Economic Cyclicality

The economic cyclicality implies whether the growth of the company is following the GDP growth of the nation. The quality of the industry in resisting the recessionary tendencies also needs consideration. The Earnings per share (EPS) of the company should be compared with the EPS of the industry. “The global pharmaceutical market is projected to increase between 5 and 6% in 2008 to reach $735–745 billion, according to IMS Health (Norwalk, CT). This pace is down from growth of 6–7% in 2007. In the US and the five largest European markets, sales growth in 2008 is projected at 4–5%, marking a historic low for the US market, according to IMS.” (Patricia Van Arnum, 2007).

Against this growth rate of 6 to 7 percent expected for the year 2007 BMY has reported a negative growth rate of EPS for 2006 as compared to the year 2005 and there is no sign of any improvement in the EPS growth in the year 2007 due to the reported loss for the year 2007.

Growth Prospects

The second aspect that needs consideration is the growth prospects of the industry in a global context. As per the report from IMS Health the industry is expected to slow down in the year 2008 as compared to the growth rate in the year 2007. This also gives a negative rating for the credibility of the company.

Research and Development Expenses

The research and development expenditure incurred by the industry is another factor that determines the growth prospects of the industry. “Research and Manufacturers of America (PhRMA) reported even larger expenditures and faster growth. Spending by its member organizations rose more than six-fold between 1980 and 2004, from about $6 billion (in 2005 dollars) to $39 billion.” (CBO, 2006) Though there had been a growth of research and development expenditure during the last two decades the growth in the industry is more than affected by the growth in generic drugs. Due to the impact of generic medicines, the industry is expected to face a decline in the order of $ 370-380 billion for the primary care-driven drugs during the year 2008 which implies the companies would reduce the level of their expenditure in the area of research and development. This again attributes a negative value to the credit analysis.

Competition

The competition in any industry is based on many factors. In general, the price and the quality are the two factors that determine the competitive environment of any industry. But the US pharmaceutical industry is facing competition from the generic products being manufactured by emerging countries and for the first time in the industry, these economies will contribute a major share of the industry during the year 2008. “For the first time, the seven largest markets will contribute just half of overall pharmaceutical growth, while seven emerging markets will contribute nearly 25% of growth worldwide. These seven emerging markets (Brazil, China, India, Mexico, Russia, South Korea, and Turkey) are expected to grow 12–13% next year to $85–90 billion, according to IMS.” (Patricia Van Arnum, 2007).

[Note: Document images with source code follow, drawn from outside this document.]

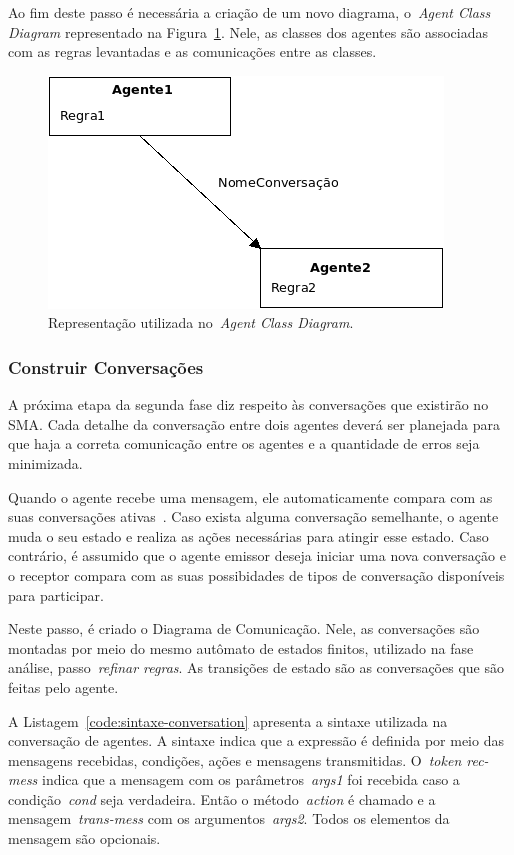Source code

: Ao fim deste passo é necessária a criação de um novo diagrama, o~\emph{Agent Class Diagram} representado na Figura~\ref{fig:exemplo-agent-class-diagram}. Nele, as classes dos agentes são associadas com as regras levantadas e as comunicações entre as classes.

\begin{figure}
	\centering
	\includegraphics[scale=0.65]{images/exemplo-agent-class-diagram.png}
	\caption{Representação utilizada no~\emph{Agent Class Diagram}.}
	\label{fig:exemplo-agent-class-diagram}
\end{figure}

\subsubsection{Construir Conversações}

A próxima etapa da segunda fase diz respeito às conversações que existirão no SMA. Cada detalhe da conversação entre dois agentes deverá ser planejada para que haja a correta comunicação entre os agentes e a quantidade de erros seja minimizada.

Quando o agente recebe uma mensagem, ele automaticamente compara com as suas conversações ativas~\cite{scott01}. Caso exista alguma conversação semelhante, o agente muda o seu estado e realiza as ações necessárias para atingir esse estado. Caso contrário, é assumido que o agente emissor deseja iniciar uma nova conversação e o receptor compara com as suas possibidades de tipos de conversação disponíveis para participar.

Neste passo, é criado o Diagrama de Comunicação. Nele, as conversações são montadas por meio do mesmo autômato de estados finitos, utilizado na fase análise, passo~\emph{refinar regras}. As transições de estado são as conversações que são feitas pelo agente.

A Listagem~\ref{code:sintaxe-conversation} apresenta a sintaxe utilizada na conversação de agentes. A sintaxe indica que a expressão é definida por meio das mensagens recebidas, condições, ações e mensagens transmitidas. O~\emph{token rec-mess} indica que a mensagem com os parâmetros~\emph{args1} foi recebida caso a condição~\emph{cond} seja verdadeira. Então o método~\emph{action} é chamado e a mensagem~\emph{trans-mess} com os argumentos~\emph{args2}. Todos os elementos da mensagem são opcionais.

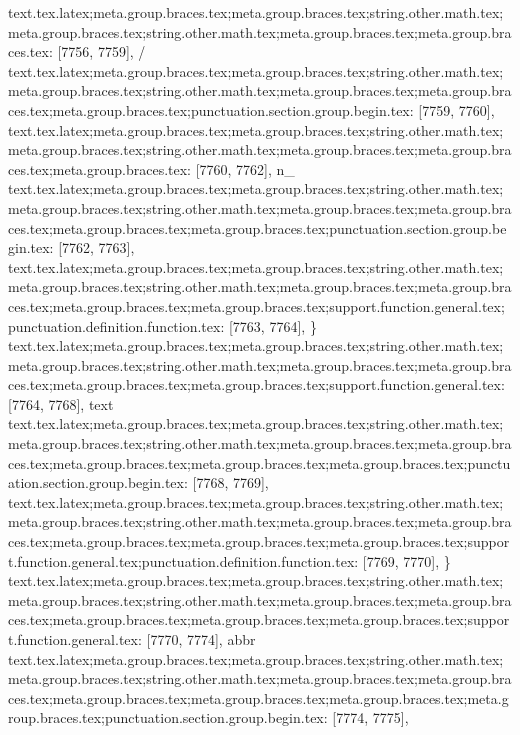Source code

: {{{{{{{{{{{{{{{{{{{{{{{{{{{{{{{{{{{{{{{{{{{{{{{{{{{{{{{{{{{{{{{{{{{{{{{{{{{{{{{{{{{{{{{{{{{{{{{{{{{{{{{{{{{{{{{{{{{{{{{{{{{{{{{{{{{{{{{{{{{{{{{{{{{{{{{{{{{{{{{{{{{{{{{{{{{{{{{{{{{{{{{{{{{{{{{{{{{{{{{{{{{{{{{{{{{{{{{{{{{{{{{{{{{text.tex.latex;meta.group.braces.tex;meta.group.braces.tex;string.other.math.tex;meta.group.braces.tex;string.other.math.tex;meta.group.braces.tex;meta.group.braces.tex: [7756, 7759], { / }
text.tex.latex;meta.group.braces.tex;meta.group.braces.tex;string.other.math.tex;meta.group.braces.tex;string.other.math.tex;meta.group.braces.tex;meta.group.braces.tex;meta.group.braces.tex;punctuation.section.group.begin.tex: [7759, 7760], {{}
text.tex.latex;meta.group.braces.tex;meta.group.braces.tex;string.other.math.tex;meta.group.braces.tex;string.other.math.tex;meta.group.braces.tex;meta.group.braces.tex;meta.group.braces.tex: [7760, 7762], {n_}
text.tex.latex;meta.group.braces.tex;meta.group.braces.tex;string.other.math.tex;meta.group.braces.tex;string.other.math.tex;meta.group.braces.tex;meta.group.braces.tex;meta.group.braces.tex;meta.group.braces.tex;punctuation.section.group.begin.tex: [7762, 7763], {{}
text.tex.latex;meta.group.braces.tex;meta.group.braces.tex;string.other.math.tex;meta.group.braces.tex;string.other.math.tex;meta.group.braces.tex;meta.group.braces.tex;meta.group.braces.tex;meta.group.braces.tex;support.function.general.tex;punctuation.definition.function.tex: [7763, 7764], {\}
text.tex.latex;meta.group.braces.tex;meta.group.braces.tex;string.other.math.tex;meta.group.braces.tex;string.other.math.tex;meta.group.braces.tex;meta.group.braces.tex;meta.group.braces.tex;meta.group.braces.tex;support.function.general.tex: [7764, 7768], {text}
text.tex.latex;meta.group.braces.tex;meta.group.braces.tex;string.other.math.tex;meta.group.braces.tex;string.other.math.tex;meta.group.braces.tex;meta.group.braces.tex;meta.group.braces.tex;meta.group.braces.tex;meta.group.braces.tex;punctuation.section.group.begin.tex: [7768, 7769], {{}
text.tex.latex;meta.group.braces.tex;meta.group.braces.tex;string.other.math.tex;meta.group.braces.tex;string.other.math.tex;meta.group.braces.tex;meta.group.braces.tex;meta.group.braces.tex;meta.group.braces.tex;meta.group.braces.tex;support.function.general.tex;punctuation.definition.function.tex: [7769, 7770], {\}
text.tex.latex;meta.group.braces.tex;meta.group.braces.tex;string.other.math.tex;meta.group.braces.tex;string.other.math.tex;meta.group.braces.tex;meta.group.braces.tex;meta.group.braces.tex;meta.group.braces.tex;meta.group.braces.tex;support.function.general.tex: [7770, 7774], {abbr}
text.tex.latex;meta.group.braces.tex;meta.group.braces.tex;string.other.math.tex;meta.group.braces.tex;string.other.math.tex;meta.group.braces.tex;meta.group.braces.tex;meta.group.braces.tex;meta.group.braces.tex;meta.group.braces.tex;meta.group.braces.tex;punctuation.section.group.begin.tex: [7774, 7775], {{}
}}}}}}}}}}}}}}}}}}}}}}}}}}}}}}}}}}}}}}}}}}}}}}}}}}}}}}}}}}}}}}}}}}}}}}}}}}}}}}}}}}}}}}}}}}}}}}}}}}}}}}}}}}}}}}}}}}}}}}}}}}}}}}}}}}}}}}}}}}}}}}}}}}}}}}}}}}}}}}}}}}}}}}}}}}}}}}}}}}}}}}}}}}}}}}}}}}}}}}}}}}}}}}}}}}}}}}}}}}}}}}}}}}}}}}}}}
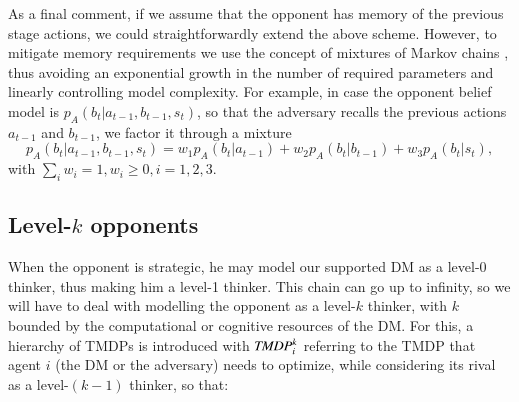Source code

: As a final comment, if we assume that the opponent has memory of the previous stage actions, we could straightforwardly extend the above scheme. However,
to mitigate memory requirements we use the concept of
mixtures of Markov chains \cite{raftery1985model},
thus avoiding an exponential growth in 
the number of required parameters and linearly controlling 
model complexity.
For example,
in case the opponent belief model
is $p_{A}(b_t | a_{t-1}, b_{t-1}, s_t)$, so that the adversary recalls 
 the previous actions $a_{t-1}$ and $b_{t-1}$, we 
 factor it through a mixture 
\[
p_{A}(b_t | a_{t-1}, b_{t-1}, s_t) = w_1 p_{A}(b_t | a_{t-1})  + w_2 p_{A}(b_t | b_{t-1})
 + w_3 p_{A}(b_t | s_t),
 \] 
 with $\sum_i w_i = 1, w_i \geq 0, i=1,2,3$.
 
\subsection{Level-$k$ opponents}\label{sec:k}
When the opponent is
 strategic, he may model our supported DM as a level-0 thinker, thus making
 him a level-1 thinker. This chain can go up to infinity, so we will
 have to deal with modelling the opponent as a level-$k$ thinker, with $k$
 bounded by the computational or cognitive resources of the DM.
For this, a hierarchy of TMDPs is introduced with  
 $\emph{TMDP}_{i}^k$ referring
 to the TMDP that agent $i$ (the DM or the 
 adversary) needs to optimize,
 while considering its rival as a level-$(k-1)$ thinker,
 so that: 

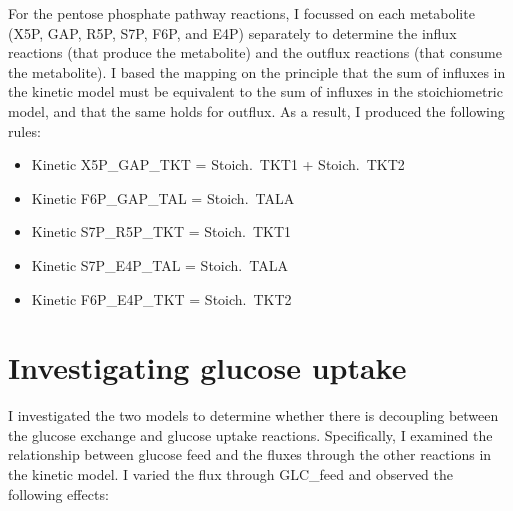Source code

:\documentclass[parskip=full, numbers=noenddot]{scrreprt}
\begin{document}
For the pentose phosphate pathway reactions, I focussed on each metabolite (X5P, GAP, R5P, S7P, F6P, and E4P) separately to determine the influx reactions (that produce the metabolite) and the outflux reactions (that consume the metabolite). I based the mapping on the principle that the sum of influxes in the kinetic model must be equivalent to the sum of influxes in the stoichiometric model, and that the same holds for outflux. %
As a result, I produced the following rules:
\begin{itemize}
\item Kinetic X5P\_GAP\_TKT = Stoich.\ TKT1 + Stoich.\ TKT2
\item Kinetic F6P\_GAP\_TAL = Stoich.\ TALA
\item Kinetic S7P\_R5P\_TKT = Stoich.\ TKT1
\item Kinetic S7P\_E4P\_TAL = Stoich.\ TALA
  \item Kinetic F6P\_E4P\_TKT = Stoich.\ TKT2
\end{itemize}


\section{Investigating glucose uptake}
\label{sec:glucoseuptake}



I investigated the two models to determine whether there is decoupling between the glucose exchange and glucose uptake reactions.
Specifically, I examined the relationship between glucose feed and the fluxes through the other reactions in the kinetic model. I varied the flux through GLC\_feed and observed the following effects:

\end{document}
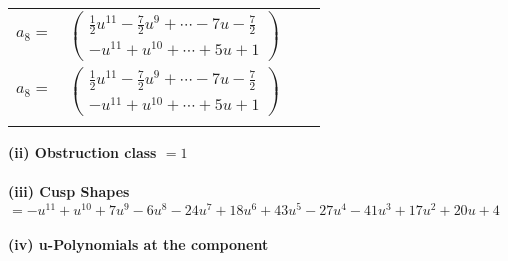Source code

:\documentclass[1p]{elsarticle_modified}
\theoremstyle{definition}
\begin{document}
\begin{tabular}{m{7pt} m{180pt} m{7pt} m{180pt} }
\flushright $a_{8}=$&$\begin{pmatrix}\frac{1}{2} u^{11}-\frac{7}{2} u^9+\cdots-7 u-\frac{7}{2}\\- u^{11}+u^{10}+\cdots+5 u+1\end{pmatrix}$\\ \flushright $a_{8}=$&$\begin{pmatrix}\frac{1}{2} u^{11}-\frac{7}{2} u^9+\cdots-7 u-\frac{7}{2}\\- u^{11}+u^{10}+\cdots+5 u+1\end{pmatrix}$\\&\end{tabular}
\flushleft \textbf{(ii) Obstruction class $= 1$}\\~\\
\flushleft \textbf{(iii) Cusp Shapes $= - u^{11}+u^{10}+7 u^9-6 u^8-24 u^7+18 u^6+43 u^5-27 u^4-41 u^3+17 u^2+20 u+4$}\\~\\
\newpage\renewcommand{\arraystretch}{1}
\flushleft \textbf{(iv) u-Polynomials at the component}\newline \\
\end{document}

Therefore it appears that the US pharmaceutical industry is facing stiff competition which reduces the credit rating of the BMY.

Sources of Supply

The market structure of an industry and its competitive forces have a direct impact on the sources of supply of major production components. The continued growth in the pharmaceutical industry in the emerging nations will have an impact on the availability of generic components for manufacture in the US and this may hit the production of the pharmaceutical industry in the US. This is because countries like Bangladesh and India who were the main sources of generic components have started captive consumption of the generic components and this may to some extent affect the US pharmaceutical industry.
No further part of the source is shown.